Exercise goal: Your task is to copy each line of the material below that includes "strong".

Records for processing:
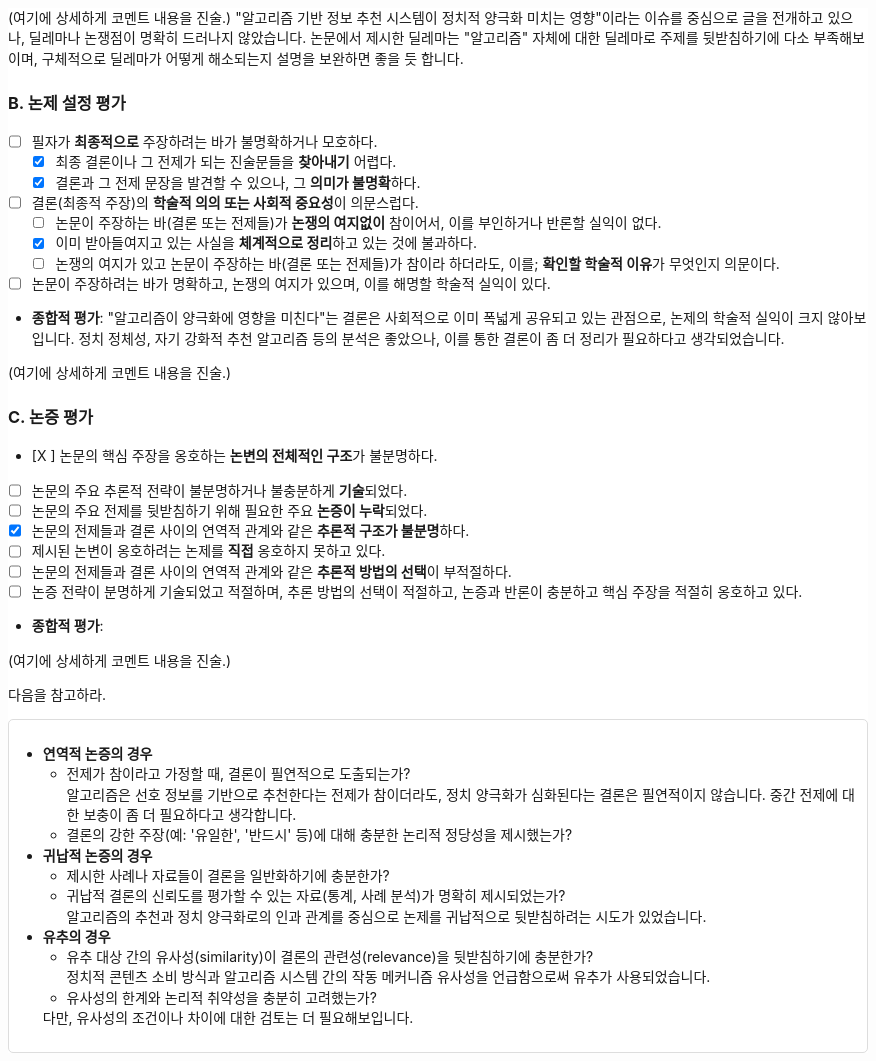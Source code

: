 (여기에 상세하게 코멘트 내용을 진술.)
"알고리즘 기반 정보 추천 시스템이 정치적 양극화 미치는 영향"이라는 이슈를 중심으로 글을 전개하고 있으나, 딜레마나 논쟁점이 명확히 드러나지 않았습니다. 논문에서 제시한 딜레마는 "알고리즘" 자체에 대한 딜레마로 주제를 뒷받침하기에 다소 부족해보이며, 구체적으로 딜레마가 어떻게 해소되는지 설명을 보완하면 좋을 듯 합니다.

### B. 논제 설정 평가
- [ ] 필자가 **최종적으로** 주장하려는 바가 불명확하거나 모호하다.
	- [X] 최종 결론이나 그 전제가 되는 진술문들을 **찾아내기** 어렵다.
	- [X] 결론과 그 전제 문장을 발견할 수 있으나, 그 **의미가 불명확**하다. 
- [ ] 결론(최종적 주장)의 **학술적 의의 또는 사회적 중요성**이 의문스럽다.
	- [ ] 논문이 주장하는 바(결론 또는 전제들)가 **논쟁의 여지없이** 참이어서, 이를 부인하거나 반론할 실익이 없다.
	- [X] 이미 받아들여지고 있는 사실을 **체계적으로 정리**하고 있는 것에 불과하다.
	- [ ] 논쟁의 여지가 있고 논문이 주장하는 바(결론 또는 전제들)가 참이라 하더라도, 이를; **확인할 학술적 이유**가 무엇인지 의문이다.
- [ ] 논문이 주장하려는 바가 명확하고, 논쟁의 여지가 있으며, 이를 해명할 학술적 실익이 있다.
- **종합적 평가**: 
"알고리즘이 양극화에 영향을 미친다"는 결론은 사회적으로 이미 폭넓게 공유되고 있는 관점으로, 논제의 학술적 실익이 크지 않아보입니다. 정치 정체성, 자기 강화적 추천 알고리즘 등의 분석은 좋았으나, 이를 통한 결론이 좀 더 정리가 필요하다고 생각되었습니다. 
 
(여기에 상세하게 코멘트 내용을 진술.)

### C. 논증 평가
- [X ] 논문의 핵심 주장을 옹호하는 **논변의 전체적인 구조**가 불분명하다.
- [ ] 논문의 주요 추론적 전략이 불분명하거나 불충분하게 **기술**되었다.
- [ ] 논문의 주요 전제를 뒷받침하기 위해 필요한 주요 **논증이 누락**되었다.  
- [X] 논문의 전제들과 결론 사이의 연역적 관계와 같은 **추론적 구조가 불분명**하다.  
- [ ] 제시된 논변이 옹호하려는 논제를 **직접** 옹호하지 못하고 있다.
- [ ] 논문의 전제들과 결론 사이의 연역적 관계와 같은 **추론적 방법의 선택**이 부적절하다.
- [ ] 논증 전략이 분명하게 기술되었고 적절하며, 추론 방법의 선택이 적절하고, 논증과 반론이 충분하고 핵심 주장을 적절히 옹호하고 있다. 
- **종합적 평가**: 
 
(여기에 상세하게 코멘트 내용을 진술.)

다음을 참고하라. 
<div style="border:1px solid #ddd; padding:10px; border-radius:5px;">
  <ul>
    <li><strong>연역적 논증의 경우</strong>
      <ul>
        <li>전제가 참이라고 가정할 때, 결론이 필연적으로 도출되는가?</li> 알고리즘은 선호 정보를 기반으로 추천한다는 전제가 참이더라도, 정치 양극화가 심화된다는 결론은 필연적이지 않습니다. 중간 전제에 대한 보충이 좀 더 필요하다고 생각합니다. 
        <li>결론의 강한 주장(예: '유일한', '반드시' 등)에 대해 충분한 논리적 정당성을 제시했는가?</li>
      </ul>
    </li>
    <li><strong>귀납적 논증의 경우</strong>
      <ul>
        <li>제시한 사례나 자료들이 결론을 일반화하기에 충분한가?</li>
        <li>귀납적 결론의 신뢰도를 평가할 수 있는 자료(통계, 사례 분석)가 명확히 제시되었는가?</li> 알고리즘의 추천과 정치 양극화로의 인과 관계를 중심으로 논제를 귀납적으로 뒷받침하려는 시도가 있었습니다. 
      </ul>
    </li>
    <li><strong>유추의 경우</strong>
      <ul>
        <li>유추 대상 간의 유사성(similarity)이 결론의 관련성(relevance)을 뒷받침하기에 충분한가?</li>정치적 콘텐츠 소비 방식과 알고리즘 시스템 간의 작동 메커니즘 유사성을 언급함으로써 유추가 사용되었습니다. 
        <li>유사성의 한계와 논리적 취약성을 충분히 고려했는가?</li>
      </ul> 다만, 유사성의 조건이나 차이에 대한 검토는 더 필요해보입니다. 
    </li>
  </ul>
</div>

Exercise output:
    <li><strong>연역적 논증의 경우</strong>
    <li><strong>귀납적 논증의 경우</strong>
    <li><strong>유추의 경우</strong>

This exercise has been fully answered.